[Update 2: Xiaomi Files Complaint] US bans Americans from investing in Xiaomi, citing ties to Chinese military
The U.S. Department of Defense under the outgoing Trump administration has named nine Chinese firms to an investment blacklist, including Chinese phone maker Xiaomi. The list that Xiaomi and eight other firms have been added to is a list of companies that are alleged to be “Communist Chinese military companies” that are operating either directly or indirectly within the United States. This is in accordance with the statutory requirement of Section 1237 of the National Defense Authorization Act for Fiscal Year 1999.
The Department of Defense announced its latest list earlier today. Under Section 1237 of the NDAA for FY 1999, the U.S. defines “Communist Chinese military companies” as “any person identified in the Defense Intelligence Agency publication numbered VP-1920-271-90, dated September 1990, or PC-1921-57-95, dated October 1995, and any update of those publications for the purposes of this section” as well as “any other person that–(i) is owned or controlled by the People’s Liberation Army; and (ii) is engaged in providing commercial services, manufacturing, producing, or exporting.” It’s unclear how Xiaomi fits this bill, as the company has mostly stuck to making consumer products.
As reported by Reuters, American investors will need to divest their holdings in each of the blacklisted firms by November 11, 2021. That’s because of an executive order signed by President Trump in November of 2020, barring Americans from investing in any companies added to the DOD’s list. Companies previously placed on this blacklist include Huawei and SMIC. What this means for the future of Xiaomi is not immediately clear, as while it’s not an outright ban on all trade, it’s possible that the company receives a large amount of investment from U.S.-based companies. For example, Qualcomm Ventures has publicly invested in Xiaomi, so by November 21st, Qualcomm may need to divest its holdings. That would affect Xiaomi’s stock price, but fortunately for the company, it won’t affect their supply chain.

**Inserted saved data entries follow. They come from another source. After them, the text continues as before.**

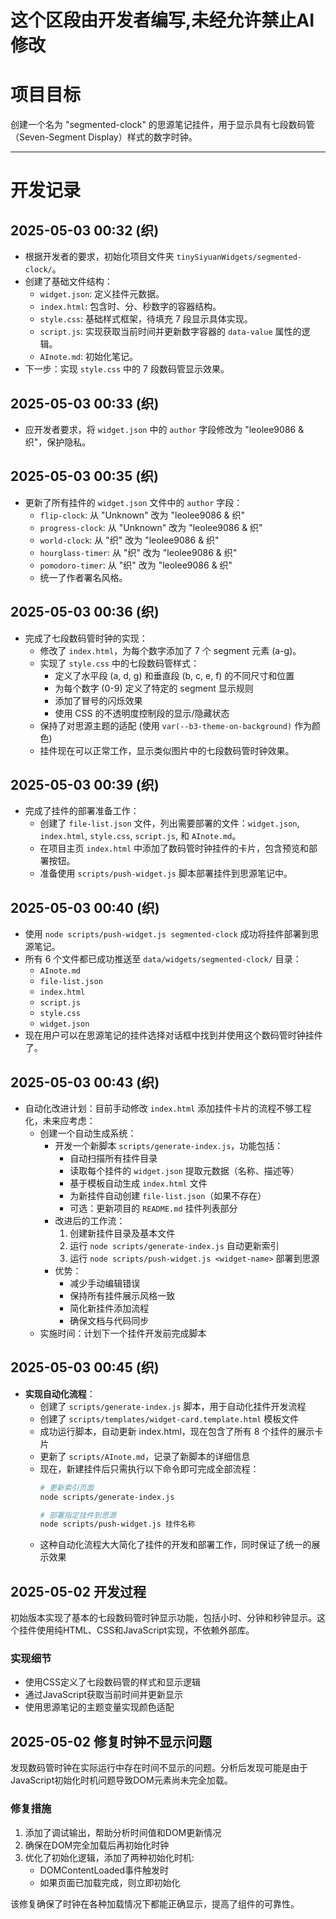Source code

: # 这个区段由开发者编写,未经允许禁止AI修改

# 项目目标

创建一个名为 "segmented-clock" 的思源笔记挂件，用于显示具有七段数码管（Seven-Segment Display）样式的数字时钟。

---

# 开发记录

## 2025-05-03 00:32 (织)

*   根据开发者的要求，初始化项目文件夹 `tinySiyuanWidgets/segmented-clock/`。
*   创建了基础文件结构：
    *   `widget.json`: 定义挂件元数据。
    *   `index.html`: 包含时、分、秒数字的容器结构。
    *   `style.css`: 基础样式框架，待填充 7 段显示具体实现。
    *   `script.js`: 实现获取当前时间并更新数字容器的 `data-value` 属性的逻辑。
    *   `AInote.md`: 初始化笔记。
*   下一步：实现 `style.css` 中的 7 段数码管显示效果。

## 2025-05-03 00:33 (织)

*   应开发者要求，将 `widget.json` 中的 `author` 字段修改为 "leolee9086 & 织"，保护隐私。 

## 2025-05-03 00:35 (织)

*   更新了所有挂件的 `widget.json` 文件中的 `author` 字段：
    *   `flip-clock`: 从 "Unknown" 改为 "leolee9086 & 织"
    *   `progress-clock`: 从 "Unknown" 改为 "leolee9086 & 织" 
    *   `world-clock`: 从 "织" 改为 "leolee9086 & 织"
    *   `hourglass-timer`: 从 "织" 改为 "leolee9086 & 织"
    *   `pomodoro-timer`: 从 "织" 改为 "leolee9086 & 织"
    *   统一了作者署名风格。 

## 2025-05-03 00:36 (织)

*   完成了七段数码管时钟的实现：
    *   修改了 `index.html`，为每个数字添加了 7 个 segment 元素 (a-g)。
    *   实现了 `style.css` 中的七段数码管样式：
        *   定义了水平段 (a, d, g) 和垂直段 (b, c, e, f) 的不同尺寸和位置
        *   为每个数字 (0-9) 定义了特定的 segment 显示规则
        *   添加了冒号的闪烁效果
        *   使用 CSS 的不透明度控制段的显示/隐藏状态
    *   保持了对思源主题的适配 (使用 `var(--b3-theme-on-background)` 作为颜色)
    *   挂件现在可以正常工作，显示类似图片中的七段数码管时钟效果。

## 2025-05-03 00:39 (织)

*   完成了挂件的部署准备工作：
    *   创建了 `file-list.json` 文件，列出需要部署的文件：`widget.json`, `index.html`, `style.css`, `script.js`, 和 `AInote.md`。
    *   在项目主页 `index.html` 中添加了数码管时钟挂件的卡片，包含预览和部署按钮。
    *   准备使用 `scripts/push-widget.js` 脚本部署挂件到思源笔记中。

## 2025-05-03 00:40 (织)

*   使用 `node scripts/push-widget.js segmented-clock` 成功将挂件部署到思源笔记。
*   所有 6 个文件都已成功推送至 `data/widgets/segmented-clock/` 目录：
    *   `AInote.md`
    *   `file-list.json`
    *   `index.html`
    *   `script.js`
    *   `style.css`
    *   `widget.json`
*   现在用户可以在思源笔记的挂件选择对话框中找到并使用这个数码管时钟挂件了。

## 2025-05-03 00:43 (织)

*   自动化改进计划：目前手动修改 `index.html` 添加挂件卡片的流程不够工程化，未来应考虑：
    *   创建一个自动生成系统：
        *   开发一个新脚本 `scripts/generate-index.js`，功能包括：
            *   自动扫描所有挂件目录
            *   读取每个挂件的 `widget.json` 提取元数据（名称、描述等）
            *   基于模板自动生成 `index.html` 文件
            *   为新挂件自动创建 `file-list.json`（如果不存在）
            *   可选：更新项目的 `README.md` 挂件列表部分
        *   改进后的工作流：
            1. 创建新挂件目录及基本文件
            2. 运行 `node scripts/generate-index.js` 自动更新索引
            3. 运行 `node scripts/push-widget.js <widget-name>` 部署到思源
        *   优势：
            *   减少手动编辑错误
            *   保持所有挂件展示风格一致
            *   简化新挂件添加流程
            *   确保文档与代码同步
    *   实施时间：计划下一个挂件开发前完成脚本

## 2025-05-03 00:45 (织)

*   **实现自动化流程**：
    *   创建了 `scripts/generate-index.js` 脚本，用于自动化挂件开发流程
    *   创建了 `scripts/templates/widget-card.template.html` 模板文件
    *   成功运行脚本，自动更新 index.html，现在包含了所有 8 个挂件的展示卡片
    *   更新了 `scripts/AInote.md`，记录了新脚本的详细信息
    *   现在，新建挂件后只需执行以下命令即可完成全部流程：
        ```bash
        # 更新索引页面
        node scripts/generate-index.js
        
        # 部署指定挂件到思源
        node scripts/push-widget.js 挂件名称
        ```
    *   这种自动化流程大大简化了挂件的开发和部署工作，同时保证了统一的展示效果 

## 2025-05-02 开发过程

初始版本实现了基本的七段数码管时钟显示功能，包括小时、分钟和秒钟显示。这个挂件使用纯HTML、CSS和JavaScript实现，不依赖外部库。

### 实现细节
- 使用CSS定义了七段数码管的样式和显示逻辑
- 通过JavaScript获取当前时间并更新显示
- 使用思源笔记的主题变量实现颜色适配

## 2025-05-02 修复时钟不显示问题

发现数码管时钟在实际运行中存在时间不显示的问题。分析后发现可能是由于JavaScript初始化时机问题导致DOM元素尚未完全加载。

### 修复措施
1. 添加了调试输出，帮助分析时间值和DOM更新情况
2. 确保在DOM完全加载后再初始化时钟
3. 优化了初始化逻辑，添加了两种初始化时机:
   - DOMContentLoaded事件触发时
   - 如果页面已加载完成，则立即初始化

该修复确保了时钟在各种加载情况下都能正确显示，提高了组件的可靠性。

If Xiaomi were to be placed on the U.S. Commerce Department’s Entity List (à la Huawei and DJI), the company would be barred from conducting any business with U.S.-based companies. Furthermore, any company using hardware or software developed primarily in the U.S., which includes many chip foundries and chip design firms, would also be subject to a trade ban with Xiaomi. Huawei’s placement on the Entity List crippled its ability to sell Android-based smartphones internationally, owing to its lack of a GMS license. The placement also crippled Huawei subsidiary HiSilicon’s ability to design new ARM-based chips.
Fortunately for Xiaomi, they have had time to prepare for the worst, which has yet to happen. “In any case, if in the future something happens, we have a plan B. Among other things, we are investing heavily in various semiconductor manufacturers in China, but we believe that our business strategy should not be conditioned by decisions made by politicians. Until now, we have opted for integrating the best components into our products, and we will continue to do so in the future”, Abi Go, Xiaomi’s global product manager, told Xataka early last year. It’s also possible that the forthcoming Biden administration may remove Xiaomi from this blacklist, though that reversal is not guaranteed. Whatever the case may be, this is a major developing story and the impact may not be felt for some time.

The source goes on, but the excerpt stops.